Na atividade com os conceitos concretos, era fácil: havia sempre o apoio visual. Para ensinar
determinada palavra, a significação era fundamental. A situação da escrita ocorria a partir de um
“relato” de um acontecimento do aluno. O que emergia no contar de cada um à sua maneira, com
sua linguagem própria, era traduzido em texto por mim e pela instrutora surda e transformado em
relato escrito. Eram momentos ricos de criação de textos produzidos pelos alunos entre si. Como
alguns não conheciam sinais, eram aceitos na produção de texto outros recursos expressivos, gestos
e sinais. Esses gestos não pertenciam à LIBRAS. Era uma invenção utilizada com a família que não
conhecia a língua de sinais. Os alunos tiveram acesso aos sinais convencionais apenas na escolas e
com os instrutores surdos.
Os erros da produção da escrita dos alunos eram vistos como decorrentes da aprendizagem
da segunda língua. Ou seja, a língua brasileira de sinais tinha interferência no aprendizado da
segunda língua, o português escrito, um processo esperado para qualquer um que esta aprendendo
uma língua nova, já que parte de um percurso de aquisição de uma segunda língua tem como ponto
de partida, a sua língua materna.. Pesquisas sobre o bilingüismo mostram que é muito importante
proporcionar contextos onde o educando possa ser estimulado para o conhecimento da primeira
língua e, em seguida, desenvolver a segunda língua, no caso o português escrito ou oral.

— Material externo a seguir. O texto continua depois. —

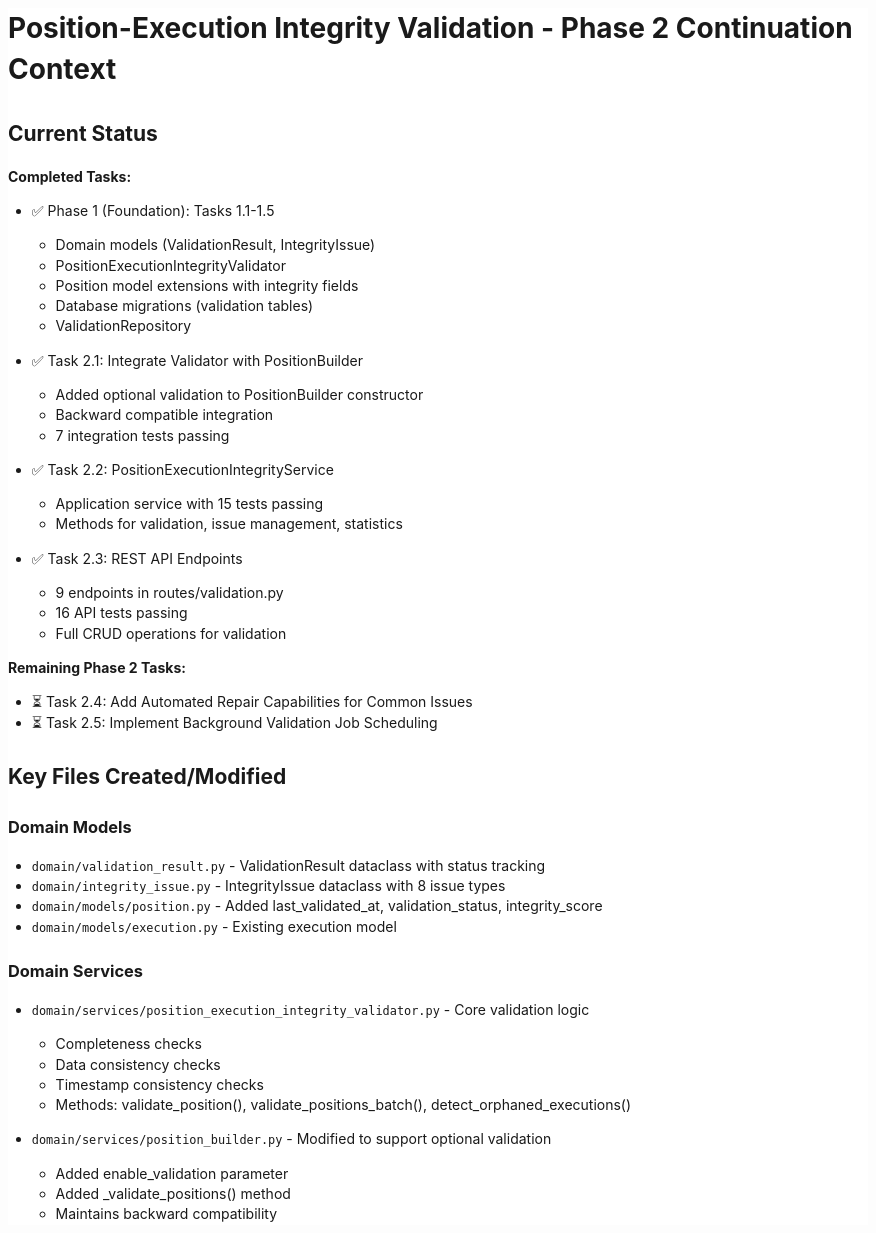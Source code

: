 # Position-Execution Integrity Validation - Phase 2 Continuation Context

## Current Status

**Completed Tasks:**
- ✅ Phase 1 (Foundation): Tasks 1.1-1.5
  - Domain models (ValidationResult, IntegrityIssue)
  - PositionExecutionIntegrityValidator
  - Position model extensions with integrity fields
  - Database migrations (validation tables)
  - ValidationRepository

- ✅ Task 2.1: Integrate Validator with PositionBuilder
  - Added optional validation to PositionBuilder constructor
  - Backward compatible integration
  - 7 integration tests passing

- ✅ Task 2.2: PositionExecutionIntegrityService
  - Application service with 15 tests passing
  - Methods for validation, issue management, statistics

- ✅ Task 2.3: REST API Endpoints
  - 9 endpoints in routes/validation.py
  - 16 API tests passing
  - Full CRUD operations for validation

**Remaining Phase 2 Tasks:**
- ⏳ Task 2.4: Add Automated Repair Capabilities for Common Issues
- ⏳ Task 2.5: Implement Background Validation Job Scheduling

## Key Files Created/Modified

### Domain Models
- `domain/validation_result.py` - ValidationResult dataclass with status tracking
- `domain/integrity_issue.py` - IntegrityIssue dataclass with 8 issue types
- `domain/models/position.py` - Added last_validated_at, validation_status, integrity_score
- `domain/models/execution.py` - Existing execution model

### Domain Services
- `domain/services/position_execution_integrity_validator.py` - Core validation logic
  - Completeness checks
  - Data consistency checks
  - Timestamp consistency checks
  - Methods: validate_position(), validate_positions_batch(), detect_orphaned_executions()

- `domain/services/position_builder.py` - Modified to support optional validation
  - Added enable_validation parameter
  - Added _validate_positions() method
  - Maintains backward compatibility
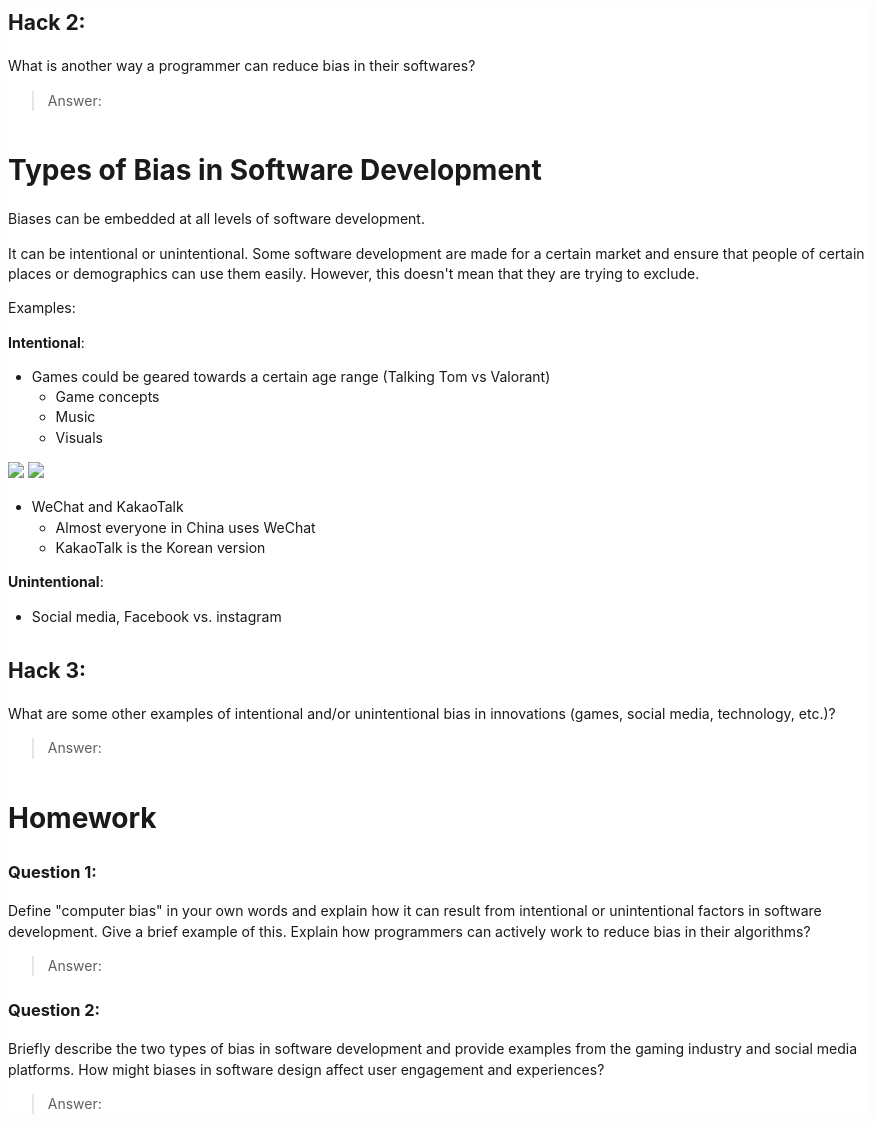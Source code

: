## Hack 2: 
What is another way a programmer can reduce bias in their softwares?
> Answer:

# Types of Bias in Software Development
Biases can be embedded at all levels of software development.

It can be intentional or unintentional. Some software development are made for a certain market and ensure that people of certain places or demographics can use them easily. However, this doesn't mean that they are trying to exclude.  

Examples: 

**Intentional**: 
- Games could be geared towards a certain age range (Talking Tom vs Valorant)
    - Game concepts
    - Music
    - Visuals

<img src="https://is1-ssl.mzstatic.com/image/thumb/PurpleSource126/v4/fb/63/3e/fb633e5e-920b-aab4-3b5e-770edca48ca8/011eb6d7-683f-4586-8794-fa67e2dfc403_screenshot_ipad_en-US_6577036012549030604.jpg/643x0w.jpg" width="429" length="572">
<img src="https://www.pcgameshardware.de/screenshots/1280x/2020/03/Reveal_Window_VALORANT-pcgh.jpg" width="640" length="360">

- WeChat and KakaoTalk
    - Almost everyone in China uses WeChat
    - KakaoTalk is the Korean version

**Unintentional**: 
- Social media, Facebook vs. instagram

## Hack 3:
What are some other examples of intentional and/or unintentional bias in innovations (games, social media, technology, etc.)?
> Answer:

# Homework
### Question 1: 
Define "computer bias" in your own words and explain how it can result from intentional or unintentional factors in software development. Give a brief example of this. Explain how programmers can actively work to reduce bias in their algorithms?

> Answer:

### Question 2:
Briefly describe the two types of bias in software development and provide examples from the gaming industry and social media platforms. How might biases in software design affect user engagement and experiences?

> Answer:
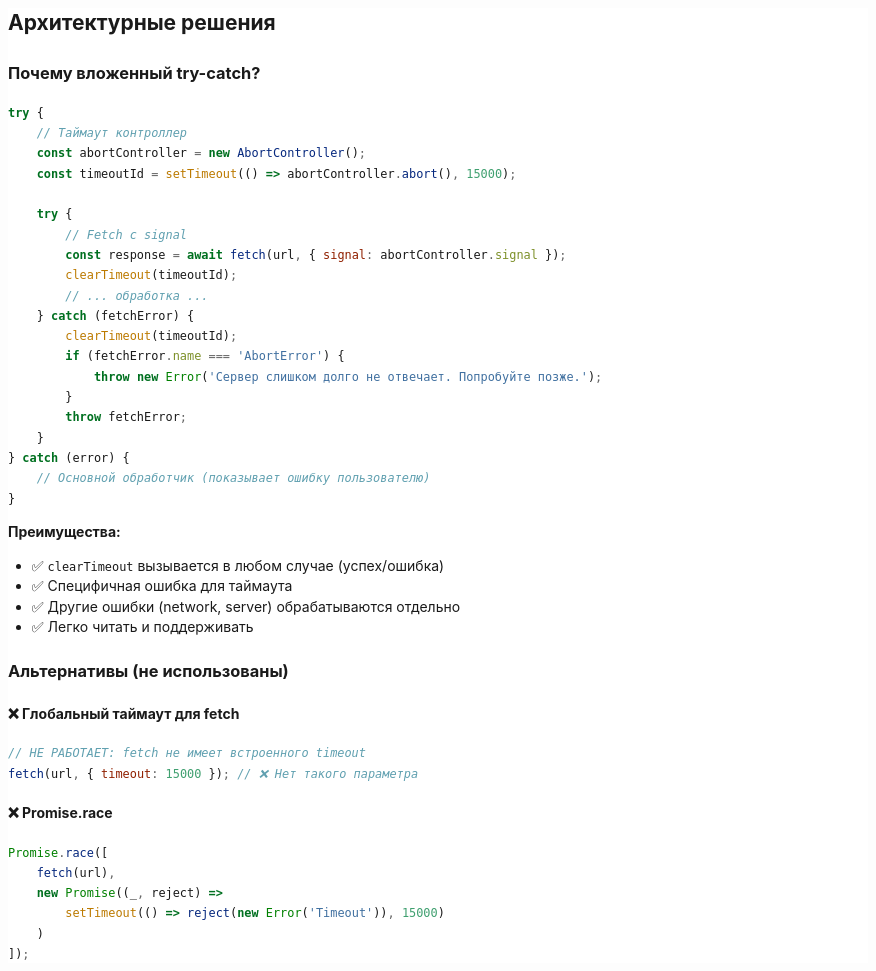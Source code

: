 ## Архитектурные решения

### Почему вложенный try-catch?

```javascript
try {
    // Таймаут контроллер
    const abortController = new AbortController();
    const timeoutId = setTimeout(() => abortController.abort(), 15000);
    
    try {
        // Fetch с signal
        const response = await fetch(url, { signal: abortController.signal });
        clearTimeout(timeoutId);
        // ... обработка ...
    } catch (fetchError) {
        clearTimeout(timeoutId);
        if (fetchError.name === 'AbortError') {
            throw new Error('Сервер слишком долго не отвечает. Попробуйте позже.');
        }
        throw fetchError;
    }
} catch (error) {
    // Основной обработчик (показывает ошибку пользователю)
}
```

**Преимущества:**
- ✅ `clearTimeout` вызывается в любом случае (успех/ошибка)
- ✅ Специфичная ошибка для таймаута
- ✅ Другие ошибки (network, server) обрабатываются отдельно
- ✅ Легко читать и поддерживать

### Альтернативы (не использованы)

#### ❌ Глобальный таймаут для fetch

```javascript
// НЕ РАБОТАЕТ: fetch не имеет встроенного timeout
fetch(url, { timeout: 15000 }); // ❌ Нет такого параметра
```

#### ❌ Promise.race

```javascript
Promise.race([
    fetch(url),
    new Promise((_, reject) => 
        setTimeout(() => reject(new Error('Timeout')), 15000)
    )
]);
```
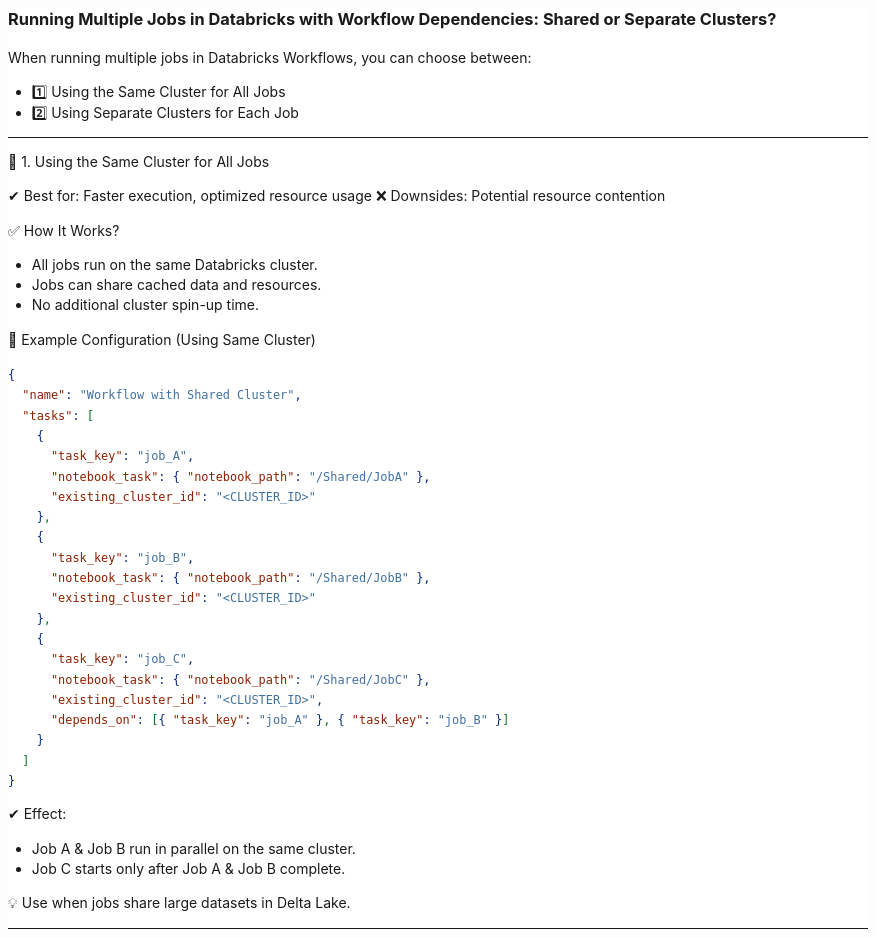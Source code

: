 



### Running Multiple Jobs in Databricks with Workflow Dependencies: Shared or Separate Clusters?

When running multiple jobs in Databricks Workflows, you can choose between:
- 1️⃣ Using the Same Cluster for All Jobs
- 2️⃣ Using Separate Clusters for Each Job

---

📌 1. Using the Same Cluster for All Jobs

✔ Best for: Faster execution, optimized resource usage
❌ Downsides: Potential resource contention

✅ How It Works?
-	All jobs run on the same Databricks cluster.
-	Jobs can share cached data and resources.
-	No additional cluster spin-up time.

🔹 Example Configuration (Using Same Cluster)

```json
{
  "name": "Workflow with Shared Cluster",
  "tasks": [
    {
      "task_key": "job_A",
      "notebook_task": { "notebook_path": "/Shared/JobA" },
      "existing_cluster_id": "<CLUSTER_ID>"
    },
    {
      "task_key": "job_B",
      "notebook_task": { "notebook_path": "/Shared/JobB" },
      "existing_cluster_id": "<CLUSTER_ID>"
    },
    {
      "task_key": "job_C",
      "notebook_task": { "notebook_path": "/Shared/JobC" },
      "existing_cluster_id": "<CLUSTER_ID>",
      "depends_on": [{ "task_key": "job_A" }, { "task_key": "job_B" }]
    }
  ]
}

```

✔ Effect:
-	Job A & Job B run in parallel on the same cluster.
-	Job C starts only after Job A & Job B complete.

💡 Use when jobs share large datasets in Delta Lake.


---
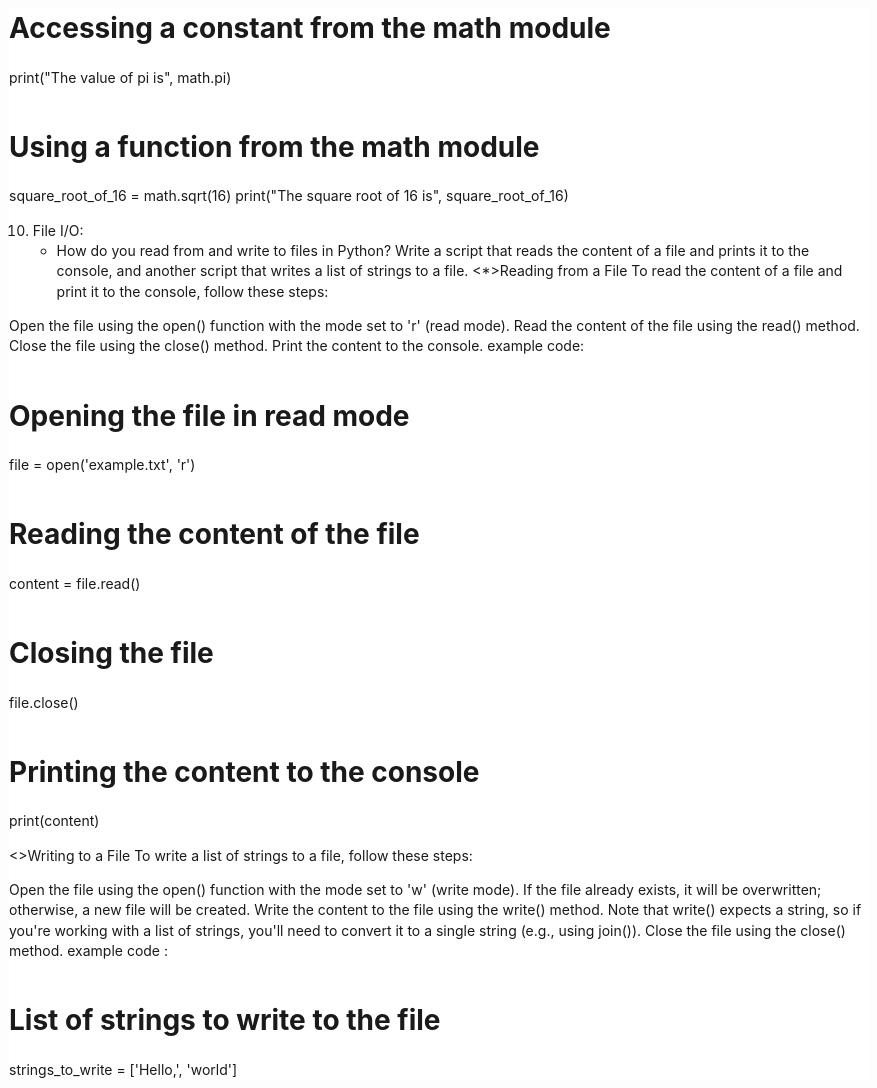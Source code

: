 # Accessing a constant from the math module
print("The value of pi is", math.pi)

# Using a function from the math module
square_root_of_16 = math.sqrt(16)
print("The square root of 16 is", square_root_of_16)


10. File I/O:
    - How do you read from and write to files in Python? Write a script that reads the content of a file and prints it to the console, and another script that writes a list of strings to a file.
    <*>Reading from a File
To read the content of a file and print it to the console, follow these steps:

Open the file using the open() function with the mode set to 'r' (read mode).
Read the content of the file using the read() method.
Close the file using the close() method.
Print the content to the console.
example code:
# Opening the file in read mode
file = open('example.txt', 'r')

# Reading the content of the file
content = file.read()

# Closing the file
file.close()

# Printing the content to the console
print(content)

<>Writing to a File
To write a list of strings to a file, follow these steps:

Open the file using the open() function with the mode set to 'w' (write mode). If the file already exists, it will be overwritten; otherwise, a new file will be created.
Write the content to the file using the write() method. Note that write() expects a string, so if you're working with a list of strings, you'll need to convert it to a single string (e.g., using join()).
Close the file using the close() method.
example code :
# List of strings to write to the file
strings_to_write = ['Hello,', 'world']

Minha dificuldade era a de ensinar no plano da abstração, isto é, aquilo que não podia ser
desenhado ou representado por figuras. Teatro, desenho e expressão corporal faziam parte da minha
prática pedagógica, daí a utilização constante da história, revistas e gibis. Na história, a participação
requeria, desde o início, a utilização da língua de sinais. Na produção do texto escrito, as frases e
palavras ganhavam vida através do uso da língua de sinais. Trabalhei também livros apenas com
imagens onde os alunos deveriam partir da imagem e criar uma história. Jogo da memória com o
alfabeto manual fazia parte das brincadeiras em roda. Livros específicos da FENEIS (Federação
Nacional de Educação e Integração de Surdos) para alfabetização de surdos em séries inicias foram
adotados. Também usamos uma fita de vídeo com histórias em sinais dos três porquinhos e
chapeuzinho vermelho; mais tarde, em sala de aula, deveriam contar o que entenderam da história,
sempre numa conversa em grupo.
Outro recurso foi a utilização de fotos que os alunos trouxeram de casa para contar como se
comunicavam com os pais, quais sinais conheciam, entre outras coisas. Em sala de aula, poderiam
utilizar a língua de sinais de forma livre e espontânea, sem o medo de errar, pois a criança surda
tem o direito de ser como ela é. Isso fazia parte da proposta pedagógica.
Ao estabelecer meus objetivos curriculares, foi essencial que levasse em conta a função
social da segunda língua. Nosso primeiro passo no desafio da Educação Especial é garantir ao aluno
surdo o direito a uma educação social e emocionalmente significativa.
Consideramos que nosso trabalho acadêmico se fundiu na prática pedagógica, no registro de
campo e principalmente nas supervisões de estágio. Trata-se de um processo de aprendizagem para
o aluno de pedagogia. Só assim podemos avaliar a nosso prática e proposta e corrigi-la quando
necessário. Neste processo, todas as partes (professora universitária, estagiária e aluno) estão
conjuntamente construindo conhecimento.
Os estudos proporcionaram novos conhecimentos sobre alfabetização e contribuíram para a
realização desta pesquisa e atuação em sala de aula.
REFERÊNCIAS BIBLIOGRÁFICAS
BRASIL. Secretária de Educação Especial. Política Nacional de Educação Especial, 1996.
BRITO, L.F. . Integração Social e Educação de Surdos. Rio de Janeiro: Babel, 1993.
SANTORO, Berenice M.R. Contando histórias, programando o ensino: contribuição para a préescola com alunos surdos. São Carlos – SP: UFSCAR 1994. Dissertação (Mestrado em
Educação Especial) – Centro de Educação e Ciências Humanas.
SKLIAR, Carlos (org.). Atualidade de educação bilíngüe para surdos. Porto Alegre: Mediação,
1999.
SOUZA, Regina Maria de. Que palavra que te falta? Lingüística e Educação. São Paulo: Martins
Fontes, 1998.
VYGOTSKY, L.S. A Formação Social da Mente. São Paulo: Martins Fontes, 1989.